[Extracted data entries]
##########
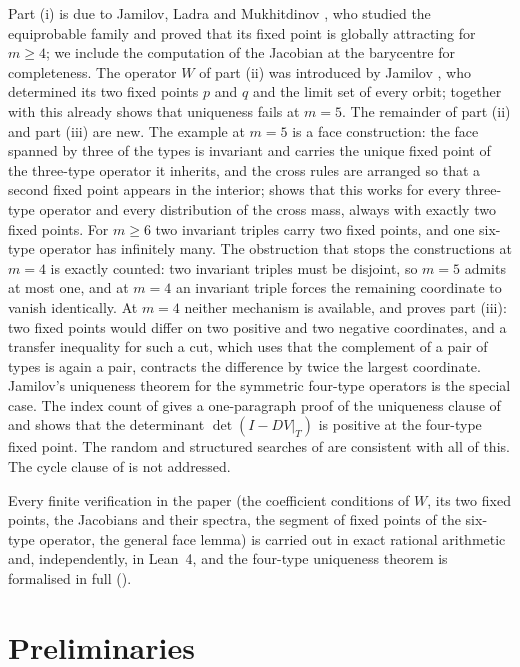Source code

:\documentclass[11pt]{amsart}
\theoremstyle{definition}
\begin{document}
Part (i) is due to Jamilov, Ladra and Mukhitdinov \cite{JLM17}, who studied the equiprobable family and proved that its fixed point is globally attracting for $m\ge4$; we include the computation of the Jacobian at the barycentre for completeness. The operator $W$ of part (ii) was introduced by Jamilov \cite{Jam17}, who determined its two fixed points $p$ and $q$ and the limit set of every orbit; together with  this already shows that uniqueness fails at $m=5$. The remainder of part (ii) and part (iii) are new. The example at $m=5$ is a face construction: the face spanned by three of the types is invariant and carries the unique fixed point of the three-type operator it inherits, and the cross rules are arranged so that a second fixed point appears in the interior;  shows that this works for every three-type operator and every distribution of the cross mass, always with exactly two fixed points. For $m\ge6$ two invariant triples carry two fixed points, and one six-type operator has infinitely many. The obstruction that stops the constructions at $m=4$ is exactly counted: two invariant triples must be disjoint, so $m=5$ admits at most one, and at $m=4$ an invariant triple forces the remaining coordinate to vanish identically. At $m=4$ neither mechanism is available, and  proves part (iii): two fixed points would differ on two positive and two negative coordinates, and a transfer inequality for such a cut, which uses that the complement of a pair of types is again a pair, contracts the difference by twice the largest coordinate. Jamilov's uniqueness theorem for the symmetric four-type operators \cite{Jam16} is the special case. The index count of  gives a one-paragraph proof of the uniqueness clause of  and shows that the determinant $\det(I-DV|_T)$ is positive at the four-type fixed point. The random and structured searches of  are consistent with all of this. The cycle clause of  is not addressed.

Every finite verification in the paper (the coefficient conditions of $W$, its two fixed points, the Jacobians and their spectra, the segment of fixed points of the six-type operator, the general face lemma) is carried out in exact rational arithmetic and, independently, in Lean~4, and the four-type uniqueness theorem is formalised in full ().

\section{Preliminaries}\label{sec:prelim}
\end{document}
##########
Pictures excluded, quote all the data above exactly.

Source code

:\documentclass[11pt]{amsart}
\theoremstyle{definition}
\begin{document}
Part (i) is due to Jamilov, Ladra and Mukhitdinov \cite{JLM17}, who studied the equiprobable family and proved that its fixed point is globally attracting for $m\ge4$; we include the computation of the Jacobian at the barycentre for completeness. The operator $W$ of part (ii) was introduced by Jamilov \cite{Jam17}, who determined its two fixed points $p$ and $q$ and the limit set of every orbit; together with  this already shows that uniqueness fails at $m=5$. The remainder of part (ii) and part (iii) are new. The example at $m=5$ is a face construction: the face spanned by three of the types is invariant and carries the unique fixed point of the three-type operator it inherits, and the cross rules are arranged so that a second fixed point appears in the interior;  shows that this works for every three-type operator and every distribution of the cross mass, always with exactly two fixed points. For $m\ge6$ two invariant triples carry two fixed points, and one six-type operator has infinitely many. The obstruction that stops the constructions at $m=4$ is exactly counted: two invariant triples must be disjoint, so $m=5$ admits at most one, and at $m=4$ an invariant triple forces the remaining coordinate to vanish identically. At $m=4$ neither mechanism is available, and  proves part (iii): two fixed points would differ on two positive and two negative coordinates, and a transfer inequality for such a cut, which uses that the complement of a pair of types is again a pair, contracts the difference by twice the largest coordinate. Jamilov's uniqueness theorem for the symmetric four-type operators \cite{Jam16} is the special case. The index count of  gives a one-paragraph proof of the uniqueness clause of  and shows that the determinant $\det(I-DV|_T)$ is positive at the four-type fixed point. The random and structured searches of  are consistent with all of this. The cycle clause of  is not addressed.

Every finite verification in the paper (the coefficient conditions of $W$, its two fixed points, the Jacobians and their spectra, the segment of fixed points of the six-type operator, the general face lemma) is carried out in exact rational arithmetic and, independently, in Lean~4, and the four-type uniqueness theorem is formalised in full ().

\section{Preliminaries}\label{sec:prelim}
\end{document}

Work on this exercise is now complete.